[[ Records for the task, beginning ]]

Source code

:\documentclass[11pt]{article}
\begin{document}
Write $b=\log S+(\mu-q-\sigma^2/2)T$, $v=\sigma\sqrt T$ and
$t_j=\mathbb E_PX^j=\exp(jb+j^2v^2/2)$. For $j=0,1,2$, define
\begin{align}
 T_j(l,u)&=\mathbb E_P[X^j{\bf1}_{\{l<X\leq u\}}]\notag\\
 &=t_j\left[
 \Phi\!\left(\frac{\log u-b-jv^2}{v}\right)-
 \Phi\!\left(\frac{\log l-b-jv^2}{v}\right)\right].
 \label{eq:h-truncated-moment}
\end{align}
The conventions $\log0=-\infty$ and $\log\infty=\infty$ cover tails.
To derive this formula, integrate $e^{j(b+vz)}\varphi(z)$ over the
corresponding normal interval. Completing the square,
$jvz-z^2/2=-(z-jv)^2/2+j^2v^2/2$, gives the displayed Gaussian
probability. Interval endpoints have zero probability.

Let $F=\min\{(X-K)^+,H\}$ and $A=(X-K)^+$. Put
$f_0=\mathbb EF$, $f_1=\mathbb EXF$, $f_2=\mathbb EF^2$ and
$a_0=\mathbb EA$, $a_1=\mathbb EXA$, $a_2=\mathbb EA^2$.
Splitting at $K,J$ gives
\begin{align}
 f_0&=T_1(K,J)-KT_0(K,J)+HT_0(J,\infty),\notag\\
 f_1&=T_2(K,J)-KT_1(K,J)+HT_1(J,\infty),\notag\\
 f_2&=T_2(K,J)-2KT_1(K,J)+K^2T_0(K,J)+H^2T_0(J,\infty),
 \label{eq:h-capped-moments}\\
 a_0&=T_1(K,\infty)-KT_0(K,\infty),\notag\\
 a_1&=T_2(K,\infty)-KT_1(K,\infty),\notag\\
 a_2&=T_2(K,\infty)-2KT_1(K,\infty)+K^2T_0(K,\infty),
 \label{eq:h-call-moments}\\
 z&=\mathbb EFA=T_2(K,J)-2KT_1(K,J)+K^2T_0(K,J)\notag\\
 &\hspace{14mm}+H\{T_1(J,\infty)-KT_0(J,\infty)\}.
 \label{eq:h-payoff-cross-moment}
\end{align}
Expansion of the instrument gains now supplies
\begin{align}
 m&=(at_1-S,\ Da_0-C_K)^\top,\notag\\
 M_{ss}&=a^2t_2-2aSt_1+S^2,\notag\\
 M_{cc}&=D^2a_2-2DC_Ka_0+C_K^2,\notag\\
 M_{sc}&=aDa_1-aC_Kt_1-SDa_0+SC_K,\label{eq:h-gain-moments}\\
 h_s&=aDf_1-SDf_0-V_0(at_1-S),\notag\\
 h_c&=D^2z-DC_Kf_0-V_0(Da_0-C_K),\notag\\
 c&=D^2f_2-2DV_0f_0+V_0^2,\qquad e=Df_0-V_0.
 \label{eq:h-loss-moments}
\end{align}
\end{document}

[[ Records for the task, end ]]

This exercise calls for repeating every line of the data exactly.

▶ Response to the task
Source code

:\documentclass[11pt]{article}
\begin{document}
Write $b=\log S+(\mu-q-\sigma^2/2)T$, $v=\sigma\sqrt T$ and
$t_j=\mathbb E_PX^j=\exp(jb+j^2v^2/2)$. For $j=0,1,2$, define
\begin{align}
 T_j(l,u)&=\mathbb E_P[X^j{\bf1}_{\{l<X\leq u\}}]\notag\\
 &=t_j\left[
 \Phi\!\left(\frac{\log u-b-jv^2}{v}\right)-
 \Phi\!\left(\frac{\log l-b-jv^2}{v}\right)\right].
 \label{eq:h-truncated-moment}
\end{align}
The conventions $\log0=-\infty$ and $\log\infty=\infty$ cover tails.
To derive this formula, integrate $e^{j(b+vz)}\varphi(z)$ over the
corresponding normal interval. Completing the square,
$jvz-z^2/2=-(z-jv)^2/2+j^2v^2/2$, gives the displayed Gaussian
probability. Interval endpoints have zero probability.

Let $F=\min\{(X-K)^+,H\}$ and $A=(X-K)^+$. Put
$f_0=\mathbb EF$, $f_1=\mathbb EXF$, $f_2=\mathbb EF^2$ and
$a_0=\mathbb EA$, $a_1=\mathbb EXA$, $a_2=\mathbb EA^2$.
Splitting at $K,J$ gives
\begin{align}
 f_0&=T_1(K,J)-KT_0(K,J)+HT_0(J,\infty),\notag\\
 f_1&=T_2(K,J)-KT_1(K,J)+HT_1(J,\infty),\notag\\
 f_2&=T_2(K,J)-2KT_1(K,J)+K^2T_0(K,J)+H^2T_0(J,\infty),
 \label{eq:h-capped-moments}\\
 a_0&=T_1(K,\infty)-KT_0(K,\infty),\notag\\
 a_1&=T_2(K,\infty)-KT_1(K,\infty),\notag\\
 a_2&=T_2(K,\infty)-2KT_1(K,\infty)+K^2T_0(K,\infty),
 \label{eq:h-call-moments}\\
 z&=\mathbb EFA=T_2(K,J)-2KT_1(K,J)+K^2T_0(K,J)\notag\\
 &\hspace{14mm}+H\{T_1(J,\infty)-KT_0(J,\infty)\}.
 \label{eq:h-payoff-cross-moment}
\end{align}
Expansion of the instrument gains now supplies
\begin{align}
 m&=(at_1-S,\ Da_0-C_K)^\top,\notag\\
 M_{ss}&=a^2t_2-2aSt_1+S^2,\notag\\
 M_{cc}&=D^2a_2-2DC_Ka_0+C_K^2,\notag\\
 M_{sc}&=aDa_1-aC_Kt_1-SDa_0+SC_K,\label{eq:h-gain-moments}\\
 h_s&=aDf_1-SDf_0-V_0(at_1-S),\notag\\
 h_c&=D^2z-DC_Kf_0-V_0(Da_0-C_K),\notag\\
 c&=D^2f_2-2DV_0f_0+V_0^2,\qquad e=Df_0-V_0.
 \label{eq:h-loss-moments}
\end{align}
\end{document}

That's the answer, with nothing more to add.